Falando outro dia pelo telefone com o meu amigo e poeta Vinícius Martins, que mora em Teixeira, na Paraíba, ele me contou que familiares do Rogaciano Leite (1920-1967) estavam participando de eventos por todo o Nordeste e outras partes do país em comemoração ao centenário de nascimento do notável jornalista e poeta. Perguntou se podia passar meu contato para a Roraima. Claro que pode, lhe respondi. Dia seguinte, 6 de novembro de 2020, a Roraima me ligou de Madri, a bela capital da Espanha, onde ela mora desde 2007. Foi uma conversa longa e emocionante. Durou 3 horas e ainda achei pouco. Ela agora é minha vizinha, pois estou ruminando as saudades do Brasil vivendo aqui na cidade do Porto, Portugal, terra de Almeida Garret e quase também do Eça de Queiroz, posto que o Eça é daqui de perto. O autor de O Crime do Padre Amaro, A Relíquia, Os Maias, e de outras obras essenciais, nasceu em Póvoa do Varzim, a um estalar de dedos donde moro. Aliás, o romance Os Maias, obra-prima do autor, foi publicado pela Livraria Lello & Irmãos aqui do Porto, em 1888. A Lello existe até hoje.

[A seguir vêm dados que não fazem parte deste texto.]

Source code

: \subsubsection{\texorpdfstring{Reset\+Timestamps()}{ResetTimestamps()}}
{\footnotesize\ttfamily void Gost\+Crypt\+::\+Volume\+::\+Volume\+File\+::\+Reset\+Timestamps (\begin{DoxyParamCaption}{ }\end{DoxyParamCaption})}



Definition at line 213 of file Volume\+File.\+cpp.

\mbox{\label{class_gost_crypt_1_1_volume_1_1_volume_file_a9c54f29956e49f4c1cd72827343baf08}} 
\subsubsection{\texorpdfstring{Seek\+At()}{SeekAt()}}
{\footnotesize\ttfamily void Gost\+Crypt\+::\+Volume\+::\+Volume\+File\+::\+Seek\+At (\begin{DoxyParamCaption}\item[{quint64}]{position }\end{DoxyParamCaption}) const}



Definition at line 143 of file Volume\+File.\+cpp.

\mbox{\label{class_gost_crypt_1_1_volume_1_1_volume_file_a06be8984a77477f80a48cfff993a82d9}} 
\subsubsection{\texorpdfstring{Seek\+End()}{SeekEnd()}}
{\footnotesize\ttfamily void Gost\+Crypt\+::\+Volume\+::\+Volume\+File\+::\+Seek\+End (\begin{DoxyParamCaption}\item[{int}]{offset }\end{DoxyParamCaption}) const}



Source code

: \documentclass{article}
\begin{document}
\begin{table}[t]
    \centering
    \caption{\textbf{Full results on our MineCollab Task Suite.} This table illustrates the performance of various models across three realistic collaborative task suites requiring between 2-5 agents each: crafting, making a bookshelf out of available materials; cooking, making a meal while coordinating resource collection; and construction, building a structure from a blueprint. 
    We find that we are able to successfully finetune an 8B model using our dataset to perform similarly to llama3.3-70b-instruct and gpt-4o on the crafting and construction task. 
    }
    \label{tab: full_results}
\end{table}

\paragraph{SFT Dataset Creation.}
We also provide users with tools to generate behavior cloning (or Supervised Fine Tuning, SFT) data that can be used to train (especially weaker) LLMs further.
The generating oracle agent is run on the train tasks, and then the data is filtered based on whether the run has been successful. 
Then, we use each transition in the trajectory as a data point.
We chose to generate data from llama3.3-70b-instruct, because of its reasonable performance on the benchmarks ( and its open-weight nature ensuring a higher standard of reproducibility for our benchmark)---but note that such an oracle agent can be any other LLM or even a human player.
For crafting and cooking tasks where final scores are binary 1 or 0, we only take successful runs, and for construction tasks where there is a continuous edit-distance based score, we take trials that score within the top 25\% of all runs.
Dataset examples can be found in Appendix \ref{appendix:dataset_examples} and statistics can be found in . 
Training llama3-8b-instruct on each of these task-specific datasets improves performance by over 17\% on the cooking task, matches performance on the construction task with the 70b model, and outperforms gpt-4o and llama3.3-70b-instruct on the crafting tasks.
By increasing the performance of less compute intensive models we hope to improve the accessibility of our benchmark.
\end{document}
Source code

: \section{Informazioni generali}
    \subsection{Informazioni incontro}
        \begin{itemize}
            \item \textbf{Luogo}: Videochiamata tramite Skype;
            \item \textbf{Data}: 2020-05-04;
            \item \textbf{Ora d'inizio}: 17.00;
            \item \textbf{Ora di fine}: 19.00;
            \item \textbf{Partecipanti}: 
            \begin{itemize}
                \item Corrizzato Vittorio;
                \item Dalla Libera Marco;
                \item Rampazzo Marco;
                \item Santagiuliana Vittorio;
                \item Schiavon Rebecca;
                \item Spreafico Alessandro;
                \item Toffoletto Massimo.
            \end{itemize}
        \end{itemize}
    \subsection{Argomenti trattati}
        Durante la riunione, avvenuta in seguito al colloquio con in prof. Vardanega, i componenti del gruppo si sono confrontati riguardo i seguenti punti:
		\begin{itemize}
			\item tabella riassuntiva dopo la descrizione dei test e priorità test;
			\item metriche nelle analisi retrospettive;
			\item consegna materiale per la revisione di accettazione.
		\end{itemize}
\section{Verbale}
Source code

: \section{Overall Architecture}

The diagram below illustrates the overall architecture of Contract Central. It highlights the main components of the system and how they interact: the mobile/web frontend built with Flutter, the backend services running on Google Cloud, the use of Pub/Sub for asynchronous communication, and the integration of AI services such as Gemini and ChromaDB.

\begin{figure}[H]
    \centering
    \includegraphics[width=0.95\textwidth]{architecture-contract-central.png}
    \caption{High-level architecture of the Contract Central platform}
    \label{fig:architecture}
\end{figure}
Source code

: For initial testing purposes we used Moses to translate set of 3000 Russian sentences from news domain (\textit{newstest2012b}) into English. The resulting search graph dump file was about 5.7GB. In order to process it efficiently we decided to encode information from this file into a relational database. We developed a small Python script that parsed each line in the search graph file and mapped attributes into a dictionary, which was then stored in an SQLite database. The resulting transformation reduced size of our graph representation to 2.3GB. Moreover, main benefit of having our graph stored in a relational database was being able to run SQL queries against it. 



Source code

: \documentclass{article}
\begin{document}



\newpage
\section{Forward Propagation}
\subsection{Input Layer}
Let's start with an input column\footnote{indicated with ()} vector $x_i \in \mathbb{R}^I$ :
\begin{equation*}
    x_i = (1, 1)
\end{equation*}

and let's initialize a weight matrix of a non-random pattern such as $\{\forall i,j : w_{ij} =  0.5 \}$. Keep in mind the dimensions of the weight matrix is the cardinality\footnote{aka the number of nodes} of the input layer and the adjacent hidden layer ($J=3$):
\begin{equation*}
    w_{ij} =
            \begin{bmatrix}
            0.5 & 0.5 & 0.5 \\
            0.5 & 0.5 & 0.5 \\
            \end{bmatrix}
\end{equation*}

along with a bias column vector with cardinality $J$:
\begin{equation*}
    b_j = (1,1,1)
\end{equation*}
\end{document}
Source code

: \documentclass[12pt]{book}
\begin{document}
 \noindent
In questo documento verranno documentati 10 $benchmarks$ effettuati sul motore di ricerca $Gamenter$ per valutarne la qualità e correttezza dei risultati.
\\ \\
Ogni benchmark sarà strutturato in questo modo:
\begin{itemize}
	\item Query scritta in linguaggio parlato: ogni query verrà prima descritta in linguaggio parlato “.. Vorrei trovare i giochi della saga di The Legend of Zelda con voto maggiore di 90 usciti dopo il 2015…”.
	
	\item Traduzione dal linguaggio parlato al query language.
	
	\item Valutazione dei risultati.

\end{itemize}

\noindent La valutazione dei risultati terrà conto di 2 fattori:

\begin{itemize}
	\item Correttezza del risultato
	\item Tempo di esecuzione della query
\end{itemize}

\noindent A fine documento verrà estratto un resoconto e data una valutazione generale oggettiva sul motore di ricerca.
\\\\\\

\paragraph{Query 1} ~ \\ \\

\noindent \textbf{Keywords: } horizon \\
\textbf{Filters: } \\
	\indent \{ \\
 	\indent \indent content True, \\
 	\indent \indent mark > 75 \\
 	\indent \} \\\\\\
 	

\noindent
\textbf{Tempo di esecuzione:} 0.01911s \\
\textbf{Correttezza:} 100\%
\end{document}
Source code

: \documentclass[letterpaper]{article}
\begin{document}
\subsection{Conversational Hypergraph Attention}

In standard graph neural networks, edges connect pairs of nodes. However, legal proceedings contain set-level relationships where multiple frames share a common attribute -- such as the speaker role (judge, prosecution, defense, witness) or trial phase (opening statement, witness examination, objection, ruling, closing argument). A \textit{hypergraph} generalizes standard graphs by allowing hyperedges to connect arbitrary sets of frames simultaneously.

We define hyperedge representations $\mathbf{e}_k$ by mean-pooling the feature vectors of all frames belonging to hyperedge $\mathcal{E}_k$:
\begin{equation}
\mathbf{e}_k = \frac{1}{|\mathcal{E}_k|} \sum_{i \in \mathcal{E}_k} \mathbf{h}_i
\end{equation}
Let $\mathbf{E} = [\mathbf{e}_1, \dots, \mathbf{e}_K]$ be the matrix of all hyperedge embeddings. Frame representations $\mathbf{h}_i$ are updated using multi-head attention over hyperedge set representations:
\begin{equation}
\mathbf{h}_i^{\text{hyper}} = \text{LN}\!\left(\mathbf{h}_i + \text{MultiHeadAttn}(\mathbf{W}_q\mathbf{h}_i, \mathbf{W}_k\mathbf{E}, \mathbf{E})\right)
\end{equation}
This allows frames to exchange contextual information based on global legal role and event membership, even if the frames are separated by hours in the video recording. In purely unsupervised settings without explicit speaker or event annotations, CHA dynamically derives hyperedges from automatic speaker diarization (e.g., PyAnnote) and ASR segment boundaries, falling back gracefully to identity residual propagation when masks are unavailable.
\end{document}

Roraima é uma doçura de pessoa. Engenheira civil, estudou cálculos, matemática, física, mas, retrato do pai, é apaixonada pela poesia. Ela traz viva na memória toda a extraordinária história do ilustre poeta e jornalista. Vamos relembrá-la um pouco? Lenda viva da Cantoria do Repente, Rogaciano nasceu poeta (1920-1969), na cidade pernambucana de São José do Egito, região do Pajeú das Flores, berço eterno da poesia. Aos doze anos já cantava em roda de amigos com os maiores poetas da região: Antônio Marinho e Severino Pinto. Atrevido, desafiou Amaro Bernardino. Tomou gosto e cedo, aos 14 anos de idade, pisou a estrada pelo sertão do Nordeste, mostrando a sua poesia. Depois de percorrer todo o Nordeste, com sua turnê de recitais, Rogaciano chegou em Fortaleza, onde se formou em Letras Clássicas pela Universidade Católica de Filosofia do Ceará em 1949 e virou jornalista de grande projeção. Vencedor de três prêmios Esso de reportagem, Rogaciano Leite é autor de Carne e Alma, clássico da chamada poesia erudita. É autor também de um clássico da MPB, Cabelos Cor de Prata, musicado por Sílvio Caldas.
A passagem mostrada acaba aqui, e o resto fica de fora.